The nurse should include which intervention in the care of a client who has undergone a vaginal hysterectomy for the treatment of cancer?

The nurse will implement measures that prevent DVT or thrombophlebitis; ROM exercises, ambulation, anti-embolism stockings, and pneumatic compression boots are all helpful.

The nurse is assessing the colostomy of a client who has had an abdominal perineal resection for a bowel tumor. Which assessment finding indicates that the colostomy is beginning to function?

The passage of flatus Following abdominal perineal resection, the nurse would expect the colostomy to begin to function within 72 hours after surgery, although it may take up to 5 days. The nurse should assess for a return of peristalsis, listen for bowel sounds, and check for the passage of flatus. Absent bowel sounds would not indicate the return of peristalsis. The client would remain NPO (nothing by mouth) until bowel sounds return and the colostomy is functioning.

The nurse in the primary health care provider's office is performing a postoperative assessment of a client who underwent mastectomy of her right breast 2 weeks ago. The client tells the nurse that she is very concerned because she has numbness in the area of the surgery and along the inner side of the arm from the armpit to the elbow. The nurse should provide which information to the client about her complaint?

These sensations dissipate over several months and usually resolve after 1 year. Numbness in the area of the surgery and along the inner side of the arm from the armpit to the elbow is a result of injury to the nerves that provide sensation to the skin in those areas. These sensations may be described as heaviness, pain, tingling, burning, or "pins and needles." These sensations are not a sign of a complication and are not permanent.

A client with testicular cancer is receiving cisplatin. The nurse assesses for which finding as a toxic effect of this medication?

Tinnitus Cisplatin can cause neurotoxicity, nephrotoxicity, bone marrow depression, and ototoxicity, which manifests as tinnitus and high-frequency hearing loss. Nausea and vomiting are expected side effects, which can be severe and begin 1 hour after administration, persisting for 1 to 2 days.

The community health nurse is preparing an educational session for a group of women and will be discussing the primary prevention strategies and treatment measures for breast cancer. What information should the nurse include in the educational session?

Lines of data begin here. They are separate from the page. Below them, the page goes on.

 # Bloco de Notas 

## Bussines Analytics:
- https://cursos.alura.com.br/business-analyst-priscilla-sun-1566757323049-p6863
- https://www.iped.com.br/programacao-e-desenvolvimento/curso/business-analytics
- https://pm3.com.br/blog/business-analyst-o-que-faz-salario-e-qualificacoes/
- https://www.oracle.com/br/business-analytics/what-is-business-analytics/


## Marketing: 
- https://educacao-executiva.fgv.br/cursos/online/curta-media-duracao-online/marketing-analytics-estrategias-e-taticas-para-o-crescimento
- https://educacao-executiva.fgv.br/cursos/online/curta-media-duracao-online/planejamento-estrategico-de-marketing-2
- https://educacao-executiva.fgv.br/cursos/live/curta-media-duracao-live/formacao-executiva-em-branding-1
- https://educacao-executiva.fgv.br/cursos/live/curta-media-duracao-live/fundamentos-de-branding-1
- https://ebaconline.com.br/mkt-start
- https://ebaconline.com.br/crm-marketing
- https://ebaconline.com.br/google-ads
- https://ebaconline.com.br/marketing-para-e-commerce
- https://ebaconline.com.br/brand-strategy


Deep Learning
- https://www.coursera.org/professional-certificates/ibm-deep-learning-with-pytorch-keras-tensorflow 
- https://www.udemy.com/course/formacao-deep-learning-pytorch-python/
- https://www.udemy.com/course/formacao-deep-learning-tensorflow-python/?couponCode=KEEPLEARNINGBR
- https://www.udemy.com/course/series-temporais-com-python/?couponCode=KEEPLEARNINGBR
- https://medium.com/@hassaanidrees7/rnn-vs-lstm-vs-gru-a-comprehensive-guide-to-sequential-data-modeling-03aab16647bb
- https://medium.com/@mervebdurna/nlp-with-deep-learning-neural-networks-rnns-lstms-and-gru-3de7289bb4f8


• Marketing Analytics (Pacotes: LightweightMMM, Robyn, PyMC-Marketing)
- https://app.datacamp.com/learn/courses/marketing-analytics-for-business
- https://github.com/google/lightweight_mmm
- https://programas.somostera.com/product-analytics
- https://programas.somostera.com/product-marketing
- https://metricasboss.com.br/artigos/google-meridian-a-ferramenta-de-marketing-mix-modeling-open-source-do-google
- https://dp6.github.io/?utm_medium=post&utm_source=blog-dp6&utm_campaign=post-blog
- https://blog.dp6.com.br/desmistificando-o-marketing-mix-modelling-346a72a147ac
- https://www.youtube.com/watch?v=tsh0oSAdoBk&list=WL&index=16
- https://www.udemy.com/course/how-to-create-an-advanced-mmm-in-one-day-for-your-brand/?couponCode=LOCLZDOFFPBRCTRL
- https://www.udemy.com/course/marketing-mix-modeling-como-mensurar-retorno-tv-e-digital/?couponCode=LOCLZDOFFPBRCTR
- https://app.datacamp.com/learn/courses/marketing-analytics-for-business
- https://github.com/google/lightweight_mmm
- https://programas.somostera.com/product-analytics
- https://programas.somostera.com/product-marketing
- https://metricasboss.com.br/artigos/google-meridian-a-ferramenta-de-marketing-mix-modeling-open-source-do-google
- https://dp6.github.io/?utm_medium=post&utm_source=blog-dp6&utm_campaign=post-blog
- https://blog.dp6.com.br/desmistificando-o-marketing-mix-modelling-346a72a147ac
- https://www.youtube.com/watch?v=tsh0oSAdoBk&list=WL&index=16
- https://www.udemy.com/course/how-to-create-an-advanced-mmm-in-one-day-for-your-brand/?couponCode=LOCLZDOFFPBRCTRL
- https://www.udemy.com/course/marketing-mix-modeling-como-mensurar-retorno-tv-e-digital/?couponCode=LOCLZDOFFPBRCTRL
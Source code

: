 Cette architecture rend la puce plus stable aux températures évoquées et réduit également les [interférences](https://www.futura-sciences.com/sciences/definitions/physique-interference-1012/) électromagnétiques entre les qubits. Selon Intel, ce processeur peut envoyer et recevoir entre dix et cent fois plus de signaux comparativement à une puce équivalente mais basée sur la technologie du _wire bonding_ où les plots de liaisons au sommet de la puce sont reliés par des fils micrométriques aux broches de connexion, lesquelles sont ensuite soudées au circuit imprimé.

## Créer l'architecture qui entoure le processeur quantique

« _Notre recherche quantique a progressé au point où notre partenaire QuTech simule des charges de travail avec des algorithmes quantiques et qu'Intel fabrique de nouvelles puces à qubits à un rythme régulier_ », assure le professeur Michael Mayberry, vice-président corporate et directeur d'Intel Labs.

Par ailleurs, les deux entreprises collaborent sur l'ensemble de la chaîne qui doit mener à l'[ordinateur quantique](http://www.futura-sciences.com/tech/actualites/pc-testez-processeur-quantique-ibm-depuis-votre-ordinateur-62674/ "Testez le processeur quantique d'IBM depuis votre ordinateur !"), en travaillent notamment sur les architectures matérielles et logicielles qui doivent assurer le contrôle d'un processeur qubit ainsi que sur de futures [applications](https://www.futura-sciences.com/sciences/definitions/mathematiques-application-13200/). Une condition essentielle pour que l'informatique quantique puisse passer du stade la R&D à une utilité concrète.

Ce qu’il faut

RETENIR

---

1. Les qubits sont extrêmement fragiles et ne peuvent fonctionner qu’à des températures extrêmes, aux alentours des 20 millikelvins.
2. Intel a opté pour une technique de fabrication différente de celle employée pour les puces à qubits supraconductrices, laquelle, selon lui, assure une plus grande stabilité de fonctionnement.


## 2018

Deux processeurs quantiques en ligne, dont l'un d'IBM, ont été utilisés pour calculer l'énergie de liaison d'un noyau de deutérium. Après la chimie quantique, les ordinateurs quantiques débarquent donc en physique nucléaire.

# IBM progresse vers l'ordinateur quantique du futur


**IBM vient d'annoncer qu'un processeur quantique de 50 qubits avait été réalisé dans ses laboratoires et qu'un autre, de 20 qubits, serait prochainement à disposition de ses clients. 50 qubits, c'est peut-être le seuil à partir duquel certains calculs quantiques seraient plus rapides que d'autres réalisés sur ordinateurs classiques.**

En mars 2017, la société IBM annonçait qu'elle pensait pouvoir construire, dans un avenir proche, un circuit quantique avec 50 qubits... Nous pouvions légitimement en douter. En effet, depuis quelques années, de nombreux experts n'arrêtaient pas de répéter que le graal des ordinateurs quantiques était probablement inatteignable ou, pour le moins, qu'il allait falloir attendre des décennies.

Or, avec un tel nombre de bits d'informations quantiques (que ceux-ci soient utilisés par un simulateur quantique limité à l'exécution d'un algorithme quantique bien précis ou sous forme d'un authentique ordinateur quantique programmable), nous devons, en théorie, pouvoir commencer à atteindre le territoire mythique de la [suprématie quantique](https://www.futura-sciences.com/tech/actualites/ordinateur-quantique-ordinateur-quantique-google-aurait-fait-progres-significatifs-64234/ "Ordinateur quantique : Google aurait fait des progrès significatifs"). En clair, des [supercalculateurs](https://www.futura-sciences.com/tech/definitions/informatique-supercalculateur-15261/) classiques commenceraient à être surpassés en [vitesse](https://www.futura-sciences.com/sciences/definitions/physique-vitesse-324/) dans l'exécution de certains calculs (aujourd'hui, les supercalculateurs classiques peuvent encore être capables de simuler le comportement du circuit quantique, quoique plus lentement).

Treatment decisions are based on a woman's overall health. Breast cancer occurs most often in women who are 65 years of age or older, and older women are less likely to have mammograms. Rather than using the woman's age to decide on screening and treatment measures, the woman's overall health is used to make these determinations, since health status has a greater influence on tolerance to treatment.

The nurse is taking a history from a client suspected of having testicular cancer. Which data will be most helpful in determining the risk factors for this type of cancer?

Two basic but important risk factors for testicular cancer are age and race. The disease occurs most frequently in white males, generally between the ages of 15 and 34 years. Other risk factors include a history of undescended testis and a family history of testicular cancer. The number of sexual partners is not associated with testicular cancer.

The nurse has instructed the client in the correct technique for breast self-examination (BSE). For a portion of the examination, the client will lie down. The nurse should teach the client to put the pillow in which location for self-examination of the right breast?

Under the right shoulder The nurse would instruct the client to lie down and place a towel or pillow under the shoulder on the side of the breast to be examined. If the right breast is to be examined, the pillow would be placed under the right shoulder and vice versa.